# [Material to process]
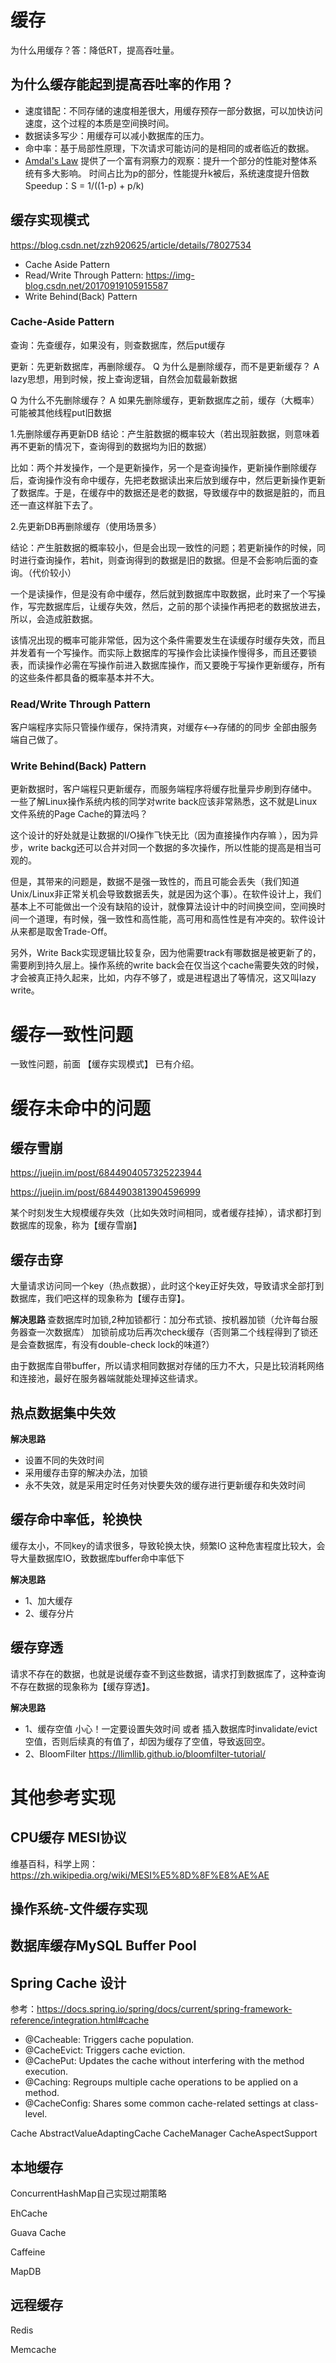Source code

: # 缓存

为什么用缓存？答：降低RT，提高吞吐量。

## 为什么缓存能起到提高吞吐率的作用？
- 速度错配：不同存储的速度相差很大，用缓存预存一部分数据，可以加快访问速度，这个过程的本质是空间换时间。
- 数据读多写少：用缓存可以减小数据库的压力。
- 命中率：基于局部性原理，下次请求可能访问的是相同的或者临近的数据。
- [Amdal's Law](https://en.wikipedia.org/wiki/Amdahl%27s_law)  提供了一个富有洞察力的观察：提升一个部分的性能对整体系统有多大影响。
时间占比为p的部分，性能提升k被后，系统速度提升倍数Speedup：S = 1/((1-p) + p/k)

## 缓存实现模式
https://blog.csdn.net/zzh920625/article/details/78027534

- Cache Aside Pattern
- Read/Write Through Pattern: https://img-blog.csdn.net/20170919105915587
- Write Behind(Back) Pattern

### Cache-Aside Pattern

查询：先查缓存，如果没有，则查数据库，然后put缓存

更新：先更新数据库，再删除缓存。
Q 为什么是删除缓存，而不是更新缓存？
A lazy思想，用到时候，按上查询逻辑，自然会加载最新数据

Q 为什么不先删除缓存？
A 如果先删除缓存，更新数据库之前，缓存（大概率）可能被其他线程put旧数据


1.先删除缓存再更新DB
结论：产生脏数据的概率较大（若出现脏数据，则意味着再不更新的情况下，查询得到的数据均为旧的数据）

比如：两个并发操作，一个是更新操作，另一个是查询操作，更新操作删除缓存后，查询操作没有命中缓存，先把老数据读出来后放到缓存中，然后更新操作更新了数据库。于是，在缓存中的数据还是老的数据，导致缓存中的数据是脏的，而且还一直这样脏下去了。

2.先更新DB再删除缓存（使用场景多）

结论：产生脏数据的概率较小，但是会出现一致性的问题；若更新操作的时候，同时进行查询操作，若hit，则查询得到的数据是旧的数据。但是不会影响后面的查询。（代价较小）

一个是读操作，但是没有命中缓存，然后就到数据库中取数据，此时来了一个写操作，写完数据库后，让缓存失效，然后，之前的那个读操作再把老的数据放进去，所以，会造成脏数据。

该情况出现的概率可能非常低，因为这个条件需要发生在读缓存时缓存失效，而且并发着有一个写操作。而实际上数据库的写操作会比读操作慢得多，而且还要锁表，而读操作必需在写操作前进入数据库操作，而又要晚于写操作更新缓存，所有的这些条件都具备的概率基本并不大。

### Read/Write Through Pattern
客户端程序实际只管操作缓存，保持清爽，对缓存<-->存储的的同步 全部由服务端自己做了。

### Write Behind(Back) Pattern
更新数据时，客户端程只更新缓存，而服务端程序将缓存批量异步刷到存储中。
一些了解Linux操作系统内核的同学对write back应该非常熟悉，这不就是Linux文件系统的Page Cache的算法吗？

这个设计的好处就是让数据的I/O操作飞快无比（因为直接操作内存嘛 ），因为异步，write backg还可以合并对同一个数据的多次操作，所以性能的提高是相当可观的。

但是，其带来的问题是，数据不是强一致性的，而且可能会丢失（我们知道Unix/Linux非正常关机会导致数据丢失，就是因为这个事）。在软件设计上，我们基本上不可能做出一个没有缺陷的设计，就像算法设计中的时间换空间，空间换时间一个道理，有时候，强一致性和高性能，高可用和高性性是有冲突的。软件设计从来都是取舍Trade-Off。

另外，Write Back实现逻辑比较复杂，因为他需要track有哪数据是被更新了的，需要刷到持久层上。操作系统的write back会在仅当这个cache需要失效的时候，才会被真正持久起来，比如，内存不够了，或是进程退出了等情况，这又叫lazy write。


# 缓存一致性问题
一致性问题，前面  【缓存实现模式】 已有介绍。


# 缓存未命中的问题

## 缓存雪崩
https://juejin.im/post/6844904057325223944

https://juejin.im/post/6844903813904596999  

某个时刻发生大规模缓存失效（比如失效时间相同，或者缓存挂掉），请求都打到数据库的现象，称为【缓存雪崩】

## 缓存击穿
大量请求访问同一个key（热点数据），此时这个key正好失效，导致请求全部打到数据库，我们吧这样的现象称为【缓存击穿】。

<b> 解决思路 </b>
查数据库时加锁,2种加锁都行：加分布式锁、按机器加锁（允许每台服务器查一次数据库）
加锁前成功后再次check缓存（否则第二个线程得到了锁还是会查数据库，有没有double-check lock的味道?）

由于数据库自带buffer，所以请求相同数据对存储的压力不大，只是比较消耗网络和连接池，最好在服务器端就能处理掉这些请求。

## 热点数据集中失效

<b> 解决思路 </b>
- 设置不同的失效时间
- 采用缓存击穿的解决办法，加锁
- 永不失效，就是采用定时任务对快要失效的缓存进行更新缓存和失效时间

## 缓存命中率低，轮换快
缓存太小，不同key的请求很多，导致轮换太快，频繁IO
这种危害程度比较大，会导大量数据库IO，致数据库buffer命中率低下

<b> 解决思路 </b>
- 1、加大缓存
- 2、缓存分片


## 缓存穿透
请求不存在的数据，也就是说缓存查不到这些数据，请求打到数据库了，这种查询不存在数据的现象称为【缓存穿透】。

<b> 解决思路</b>
- 1、缓存空值
小心！一定要设置失效时间 或者 插入数据库时invalidate/evict空值，否则后续真的有值了，却因为缓存了空值，导致返回空。
- 2、BloomFilter 
https://llimllib.github.io/bloomfilter-tutorial/

# 其他参考实现

## CPU缓存 MESI协议
维基百科，科学上网：https://zh.wikipedia.org/wiki/MESI%E5%8D%8F%E8%AE%AE

## 操作系统-文件缓存实现

## 数据库缓存MySQL Buffer Pool




## Spring Cache 设计
参考：https://docs.spring.io/spring/docs/current/spring-framework-reference/integration.html#cache

- @Cacheable: Triggers cache population. 
- @CacheEvict: Triggers cache eviction.
- @CachePut: Updates the cache without interfering with the method execution.
- @Caching: Regroups multiple cache operations to be applied on a method.
- @CacheConfig: Shares some common cache-related settings at class-level.


Cache
AbstractValueAdaptingCache
CacheManager
CacheAspectSupport

## 本地缓存
ConcurrentHashMap自己实现过期策略

EhCache

Guava Cache

Caffeine

MapDB



## 远程缓存
Redis

Memcache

# [Problem]
Find the word "blog" in the entries, then copy out every line that has it.

# [Expected answer]
https://blog.csdn.net/zzh920625/article/details/78027534
- Read/Write Through Pattern: https://img-blog.csdn.net/20170919105915587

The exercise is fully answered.